# Render time too slow



## neomatrix248 (Jun 6, 2007)

I recently got Cinema 4D, and I've been looking at tutorials to get the hang of the program. However, it seems that my render time is much slower than pretty much every tutorial i've seen. It's taking my computer around 10 minutes to do something that only takes a minute or two on the tutorials.

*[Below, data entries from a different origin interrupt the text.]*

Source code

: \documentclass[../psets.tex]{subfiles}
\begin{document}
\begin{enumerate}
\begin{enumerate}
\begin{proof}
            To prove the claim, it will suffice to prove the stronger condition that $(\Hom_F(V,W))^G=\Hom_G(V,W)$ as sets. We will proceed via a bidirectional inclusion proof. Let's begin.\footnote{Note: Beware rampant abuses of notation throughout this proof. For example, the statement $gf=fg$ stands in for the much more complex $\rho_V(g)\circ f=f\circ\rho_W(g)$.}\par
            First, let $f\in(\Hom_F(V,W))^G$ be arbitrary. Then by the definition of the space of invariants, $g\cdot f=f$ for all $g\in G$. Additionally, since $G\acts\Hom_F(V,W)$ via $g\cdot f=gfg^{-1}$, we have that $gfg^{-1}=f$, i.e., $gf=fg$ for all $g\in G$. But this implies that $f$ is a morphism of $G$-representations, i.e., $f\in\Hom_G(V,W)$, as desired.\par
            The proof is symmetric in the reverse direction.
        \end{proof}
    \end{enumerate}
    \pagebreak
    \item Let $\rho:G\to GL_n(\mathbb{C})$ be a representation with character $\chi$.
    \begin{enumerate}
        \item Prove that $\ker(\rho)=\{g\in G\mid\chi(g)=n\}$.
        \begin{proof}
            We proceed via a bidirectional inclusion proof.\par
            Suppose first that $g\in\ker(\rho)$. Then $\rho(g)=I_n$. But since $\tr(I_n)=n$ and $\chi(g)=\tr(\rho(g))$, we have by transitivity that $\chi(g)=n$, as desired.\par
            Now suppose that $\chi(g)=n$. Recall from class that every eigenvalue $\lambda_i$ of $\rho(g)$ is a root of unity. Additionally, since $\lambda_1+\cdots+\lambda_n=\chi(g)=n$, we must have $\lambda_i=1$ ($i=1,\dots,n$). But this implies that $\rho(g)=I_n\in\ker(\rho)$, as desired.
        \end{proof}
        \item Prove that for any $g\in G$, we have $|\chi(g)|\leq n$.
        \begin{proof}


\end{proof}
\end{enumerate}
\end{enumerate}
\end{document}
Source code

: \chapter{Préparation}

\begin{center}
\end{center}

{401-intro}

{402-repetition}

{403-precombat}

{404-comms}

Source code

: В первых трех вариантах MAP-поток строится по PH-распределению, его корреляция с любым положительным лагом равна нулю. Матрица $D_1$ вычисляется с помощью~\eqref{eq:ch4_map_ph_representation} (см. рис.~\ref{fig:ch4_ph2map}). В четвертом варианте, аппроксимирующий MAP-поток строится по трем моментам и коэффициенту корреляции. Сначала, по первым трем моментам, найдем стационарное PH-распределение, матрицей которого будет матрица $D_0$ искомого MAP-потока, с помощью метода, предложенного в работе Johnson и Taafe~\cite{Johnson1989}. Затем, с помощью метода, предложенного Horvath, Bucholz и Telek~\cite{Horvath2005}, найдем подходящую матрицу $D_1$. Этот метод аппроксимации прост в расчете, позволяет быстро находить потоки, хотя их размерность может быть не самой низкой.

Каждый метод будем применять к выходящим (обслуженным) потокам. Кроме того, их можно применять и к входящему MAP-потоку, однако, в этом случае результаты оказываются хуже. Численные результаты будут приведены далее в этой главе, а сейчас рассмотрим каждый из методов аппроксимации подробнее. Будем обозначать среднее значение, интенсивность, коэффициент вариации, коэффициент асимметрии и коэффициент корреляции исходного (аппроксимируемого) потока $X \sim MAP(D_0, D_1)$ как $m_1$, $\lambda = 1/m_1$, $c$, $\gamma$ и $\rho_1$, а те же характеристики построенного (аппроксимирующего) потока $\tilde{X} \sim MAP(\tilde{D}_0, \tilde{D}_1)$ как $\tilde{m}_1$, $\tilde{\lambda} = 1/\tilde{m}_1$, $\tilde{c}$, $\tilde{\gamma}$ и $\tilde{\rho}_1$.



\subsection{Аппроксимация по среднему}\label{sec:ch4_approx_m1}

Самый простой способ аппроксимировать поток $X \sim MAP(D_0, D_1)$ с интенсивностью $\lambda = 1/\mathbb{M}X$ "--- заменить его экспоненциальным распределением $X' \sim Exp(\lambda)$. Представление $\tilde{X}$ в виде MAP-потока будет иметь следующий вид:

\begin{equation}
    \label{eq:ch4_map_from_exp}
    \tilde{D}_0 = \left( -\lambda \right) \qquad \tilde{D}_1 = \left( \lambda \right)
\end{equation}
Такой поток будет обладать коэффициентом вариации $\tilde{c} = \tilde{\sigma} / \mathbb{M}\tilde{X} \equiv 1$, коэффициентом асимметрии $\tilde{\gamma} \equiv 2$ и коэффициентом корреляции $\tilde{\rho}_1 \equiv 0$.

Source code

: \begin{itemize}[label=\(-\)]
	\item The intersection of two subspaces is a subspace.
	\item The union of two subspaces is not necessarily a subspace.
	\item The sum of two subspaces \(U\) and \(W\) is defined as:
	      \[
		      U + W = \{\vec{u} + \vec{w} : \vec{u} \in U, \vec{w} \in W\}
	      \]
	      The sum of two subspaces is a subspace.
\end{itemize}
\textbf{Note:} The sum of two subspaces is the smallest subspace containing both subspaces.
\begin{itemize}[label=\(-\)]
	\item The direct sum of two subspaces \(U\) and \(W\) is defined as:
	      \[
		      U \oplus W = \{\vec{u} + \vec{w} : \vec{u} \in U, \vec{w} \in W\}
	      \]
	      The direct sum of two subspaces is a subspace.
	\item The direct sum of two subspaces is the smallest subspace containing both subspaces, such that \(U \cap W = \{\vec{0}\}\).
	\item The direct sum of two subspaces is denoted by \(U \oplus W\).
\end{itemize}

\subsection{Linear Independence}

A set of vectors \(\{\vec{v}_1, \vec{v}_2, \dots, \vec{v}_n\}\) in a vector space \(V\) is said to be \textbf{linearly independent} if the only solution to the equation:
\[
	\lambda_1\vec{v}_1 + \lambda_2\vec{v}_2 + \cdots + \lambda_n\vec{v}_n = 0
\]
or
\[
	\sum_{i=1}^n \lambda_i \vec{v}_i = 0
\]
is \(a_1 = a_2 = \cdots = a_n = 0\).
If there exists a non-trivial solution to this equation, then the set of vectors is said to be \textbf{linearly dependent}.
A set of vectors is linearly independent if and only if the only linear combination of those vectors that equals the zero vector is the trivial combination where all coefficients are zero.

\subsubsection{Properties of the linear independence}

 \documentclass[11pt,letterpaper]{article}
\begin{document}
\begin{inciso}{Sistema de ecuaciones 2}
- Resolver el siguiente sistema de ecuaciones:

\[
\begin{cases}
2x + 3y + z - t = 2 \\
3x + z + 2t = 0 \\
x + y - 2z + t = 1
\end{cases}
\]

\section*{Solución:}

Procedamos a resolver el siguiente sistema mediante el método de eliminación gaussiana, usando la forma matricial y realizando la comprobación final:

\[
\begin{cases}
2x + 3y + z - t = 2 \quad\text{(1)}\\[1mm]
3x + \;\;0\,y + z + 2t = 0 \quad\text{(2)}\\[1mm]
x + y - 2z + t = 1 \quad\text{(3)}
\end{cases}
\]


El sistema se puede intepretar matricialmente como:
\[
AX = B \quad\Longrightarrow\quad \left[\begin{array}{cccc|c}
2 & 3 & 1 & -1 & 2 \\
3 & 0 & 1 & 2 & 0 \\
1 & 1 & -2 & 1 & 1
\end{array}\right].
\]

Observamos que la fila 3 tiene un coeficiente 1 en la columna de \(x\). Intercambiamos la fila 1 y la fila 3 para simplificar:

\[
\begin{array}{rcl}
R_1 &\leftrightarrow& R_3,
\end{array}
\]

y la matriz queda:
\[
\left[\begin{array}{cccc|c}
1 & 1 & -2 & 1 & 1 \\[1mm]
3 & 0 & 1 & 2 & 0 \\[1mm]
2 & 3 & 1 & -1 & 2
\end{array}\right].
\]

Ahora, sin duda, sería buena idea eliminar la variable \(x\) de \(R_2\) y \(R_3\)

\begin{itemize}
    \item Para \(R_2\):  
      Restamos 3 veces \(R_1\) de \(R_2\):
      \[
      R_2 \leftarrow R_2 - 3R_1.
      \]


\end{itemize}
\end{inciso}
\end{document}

What could be causing this slow rendering time, and how could I speed it up a bit? 

I'm using a nVidia 8800 GTS 320mb video card, an AMD X2 2.6Ghz 5000+ processor and I have 4GB or ddr2 ram (not sure what type).


----------



## Inactive (Apr 11, 2005)

the hardware you have is good enough, certainly for training purposes. i have older pc's to use and do not have any issues with speed using 3ds. 
is the pc slow while you are modelling in c4d? you could open the task manager and minimise it to the task bar. if it is constantly on high activity then something in the background is using the CPU time.
what size is the image you are rendering? normally small images are used for test renders i.e. 640x480 or smaller. i guess that there are accuracy settings that can be switched on/off or increased/decreased. make sure none of these are set too high. i'm not sure i can offer anymore that this, mainly because i don't use c4d.


----------



## ebackhus (Apr 21, 2005)

Have you installed the AMD Dual Core Optimizer?

Reducing the render size is also a good idea especially if you're just checking the output. For the final render you can bump it up to the size you desire and let it run.


----------